INPUT DATA: Begin

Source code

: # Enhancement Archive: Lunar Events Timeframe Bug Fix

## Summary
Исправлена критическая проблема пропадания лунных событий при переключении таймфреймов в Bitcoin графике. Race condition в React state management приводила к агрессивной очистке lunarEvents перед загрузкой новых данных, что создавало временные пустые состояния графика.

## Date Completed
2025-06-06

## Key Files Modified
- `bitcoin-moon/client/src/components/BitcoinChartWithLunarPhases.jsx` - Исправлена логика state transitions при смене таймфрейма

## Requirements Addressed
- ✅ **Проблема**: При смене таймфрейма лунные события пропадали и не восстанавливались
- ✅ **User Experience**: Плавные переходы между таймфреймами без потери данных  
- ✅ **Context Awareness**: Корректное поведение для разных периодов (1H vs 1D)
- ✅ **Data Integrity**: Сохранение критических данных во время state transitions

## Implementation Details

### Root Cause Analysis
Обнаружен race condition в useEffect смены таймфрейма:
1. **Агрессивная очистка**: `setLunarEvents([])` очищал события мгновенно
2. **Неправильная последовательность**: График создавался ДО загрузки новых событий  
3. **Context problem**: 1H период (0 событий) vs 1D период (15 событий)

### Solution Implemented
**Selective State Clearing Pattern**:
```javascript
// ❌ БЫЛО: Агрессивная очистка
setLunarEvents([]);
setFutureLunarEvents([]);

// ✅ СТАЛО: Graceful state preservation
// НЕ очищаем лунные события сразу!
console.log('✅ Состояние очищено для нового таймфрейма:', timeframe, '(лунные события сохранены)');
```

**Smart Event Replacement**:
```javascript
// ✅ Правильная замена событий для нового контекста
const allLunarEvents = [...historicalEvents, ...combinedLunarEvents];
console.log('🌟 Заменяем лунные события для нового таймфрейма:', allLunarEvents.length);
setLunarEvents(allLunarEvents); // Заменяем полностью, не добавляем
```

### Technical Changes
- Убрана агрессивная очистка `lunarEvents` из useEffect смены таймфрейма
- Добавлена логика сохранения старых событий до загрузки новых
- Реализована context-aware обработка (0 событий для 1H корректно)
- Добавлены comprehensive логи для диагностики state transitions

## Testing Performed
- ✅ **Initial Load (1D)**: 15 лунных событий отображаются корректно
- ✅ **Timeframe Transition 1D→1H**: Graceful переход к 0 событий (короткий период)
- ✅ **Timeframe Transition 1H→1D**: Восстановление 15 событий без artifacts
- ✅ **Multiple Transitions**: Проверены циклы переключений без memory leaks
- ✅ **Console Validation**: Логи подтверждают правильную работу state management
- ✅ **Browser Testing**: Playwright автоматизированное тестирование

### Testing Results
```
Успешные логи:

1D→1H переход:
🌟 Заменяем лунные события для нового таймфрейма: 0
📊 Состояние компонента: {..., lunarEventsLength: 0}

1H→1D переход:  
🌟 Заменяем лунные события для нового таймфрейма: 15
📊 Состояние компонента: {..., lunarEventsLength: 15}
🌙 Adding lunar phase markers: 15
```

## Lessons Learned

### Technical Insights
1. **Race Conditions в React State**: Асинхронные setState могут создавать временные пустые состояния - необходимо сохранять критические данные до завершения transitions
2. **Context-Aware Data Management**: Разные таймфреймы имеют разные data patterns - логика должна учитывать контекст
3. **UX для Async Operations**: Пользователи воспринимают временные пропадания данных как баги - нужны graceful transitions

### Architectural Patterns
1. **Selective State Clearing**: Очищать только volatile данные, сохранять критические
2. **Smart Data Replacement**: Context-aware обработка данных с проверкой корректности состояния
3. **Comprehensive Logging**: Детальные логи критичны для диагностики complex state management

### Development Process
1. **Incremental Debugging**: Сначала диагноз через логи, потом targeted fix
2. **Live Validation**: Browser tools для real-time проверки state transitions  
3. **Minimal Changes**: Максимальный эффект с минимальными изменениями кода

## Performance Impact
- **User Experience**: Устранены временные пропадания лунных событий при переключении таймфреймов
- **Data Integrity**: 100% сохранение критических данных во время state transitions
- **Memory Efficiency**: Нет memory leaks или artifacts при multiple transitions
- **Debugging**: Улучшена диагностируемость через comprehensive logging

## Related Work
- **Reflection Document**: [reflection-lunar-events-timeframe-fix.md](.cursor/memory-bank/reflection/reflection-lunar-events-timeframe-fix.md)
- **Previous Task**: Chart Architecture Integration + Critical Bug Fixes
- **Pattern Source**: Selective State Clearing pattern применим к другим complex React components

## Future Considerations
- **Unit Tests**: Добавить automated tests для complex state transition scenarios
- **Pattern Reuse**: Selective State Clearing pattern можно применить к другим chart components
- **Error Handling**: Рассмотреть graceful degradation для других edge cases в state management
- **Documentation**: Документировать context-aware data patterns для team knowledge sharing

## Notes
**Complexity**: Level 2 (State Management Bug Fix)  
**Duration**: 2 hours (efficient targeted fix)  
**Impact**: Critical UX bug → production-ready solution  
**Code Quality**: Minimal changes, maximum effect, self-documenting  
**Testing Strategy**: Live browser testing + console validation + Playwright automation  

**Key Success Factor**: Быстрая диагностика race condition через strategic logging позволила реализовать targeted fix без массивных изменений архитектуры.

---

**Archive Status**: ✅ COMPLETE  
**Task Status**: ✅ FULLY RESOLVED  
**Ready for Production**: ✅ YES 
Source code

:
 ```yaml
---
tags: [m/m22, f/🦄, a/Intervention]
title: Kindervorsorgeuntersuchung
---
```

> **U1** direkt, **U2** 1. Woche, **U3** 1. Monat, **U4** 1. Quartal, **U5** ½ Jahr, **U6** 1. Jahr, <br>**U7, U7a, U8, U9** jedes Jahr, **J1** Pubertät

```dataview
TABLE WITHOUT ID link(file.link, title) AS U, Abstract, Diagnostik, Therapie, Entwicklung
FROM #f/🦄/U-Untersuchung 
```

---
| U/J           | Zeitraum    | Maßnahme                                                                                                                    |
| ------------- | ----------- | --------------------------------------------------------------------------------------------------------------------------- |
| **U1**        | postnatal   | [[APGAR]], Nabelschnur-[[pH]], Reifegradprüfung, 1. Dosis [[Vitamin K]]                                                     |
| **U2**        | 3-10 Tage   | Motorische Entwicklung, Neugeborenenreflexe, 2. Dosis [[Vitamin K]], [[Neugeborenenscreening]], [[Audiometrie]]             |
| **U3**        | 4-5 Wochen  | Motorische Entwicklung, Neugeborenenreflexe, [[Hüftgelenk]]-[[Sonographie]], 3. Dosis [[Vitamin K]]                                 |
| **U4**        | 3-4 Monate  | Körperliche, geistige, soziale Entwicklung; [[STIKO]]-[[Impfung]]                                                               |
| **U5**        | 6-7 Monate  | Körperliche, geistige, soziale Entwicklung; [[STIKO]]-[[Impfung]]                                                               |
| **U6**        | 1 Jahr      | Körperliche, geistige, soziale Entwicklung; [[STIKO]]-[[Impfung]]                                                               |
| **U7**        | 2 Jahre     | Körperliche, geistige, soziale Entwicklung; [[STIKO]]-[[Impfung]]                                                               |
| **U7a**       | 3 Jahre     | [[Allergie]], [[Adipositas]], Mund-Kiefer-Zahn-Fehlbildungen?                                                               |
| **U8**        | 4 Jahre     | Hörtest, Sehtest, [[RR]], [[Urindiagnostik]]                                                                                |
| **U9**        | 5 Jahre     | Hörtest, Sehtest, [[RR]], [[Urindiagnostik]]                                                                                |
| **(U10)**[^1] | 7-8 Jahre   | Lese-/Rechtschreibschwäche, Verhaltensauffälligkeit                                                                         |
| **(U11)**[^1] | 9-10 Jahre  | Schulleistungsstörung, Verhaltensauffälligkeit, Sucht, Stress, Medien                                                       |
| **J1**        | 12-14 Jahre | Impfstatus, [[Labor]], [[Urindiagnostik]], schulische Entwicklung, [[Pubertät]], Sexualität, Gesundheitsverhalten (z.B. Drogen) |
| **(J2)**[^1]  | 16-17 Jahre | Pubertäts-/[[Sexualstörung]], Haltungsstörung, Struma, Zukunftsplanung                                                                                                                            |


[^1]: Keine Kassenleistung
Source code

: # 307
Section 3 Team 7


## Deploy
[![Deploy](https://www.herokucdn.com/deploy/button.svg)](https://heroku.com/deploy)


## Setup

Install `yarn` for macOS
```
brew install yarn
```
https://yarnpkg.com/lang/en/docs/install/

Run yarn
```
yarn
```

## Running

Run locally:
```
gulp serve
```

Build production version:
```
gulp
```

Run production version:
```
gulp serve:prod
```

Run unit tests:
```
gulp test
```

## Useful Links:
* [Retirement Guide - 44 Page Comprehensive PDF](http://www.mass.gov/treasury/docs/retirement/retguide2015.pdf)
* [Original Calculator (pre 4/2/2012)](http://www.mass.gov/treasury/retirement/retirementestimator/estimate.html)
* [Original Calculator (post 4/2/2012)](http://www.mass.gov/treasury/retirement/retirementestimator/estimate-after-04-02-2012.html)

INPUT DATA: End

> DESCRIPTION OF THE TASK: Copy the stretch of the records above that runs from the line with "### Solution Implemented" through the line with "### Technical Changes". Both end lines belong in the copy, and nothing else does.

> YOUR RESPONSE:
### Solution Implemented
**Selective State Clearing Pattern**:
```javascript
// ❌ БЫЛО: Агрессивная очистка
setLunarEvents([]);
setFutureLunarEvents([]);

// ✅ СТАЛО: Graceful state preservation
// НЕ очищаем лунные события сразу!
console.log('✅ Состояние очищено для нового таймфрейма:', timeframe, '(лунные события сохранены)');
```

**Smart Event Replacement**:
```javascript
// ✅ Правильная замена событий для нового контекста
const allLunarEvents = [...historicalEvents, ...combinedLunarEvents];
console.log('🌟 Заменяем лунные события для нового таймфрейма:', allLunarEvents.length);
setLunarEvents(allLunarEvents); // Заменяем полностью, не добавляем
```

### Technical Changes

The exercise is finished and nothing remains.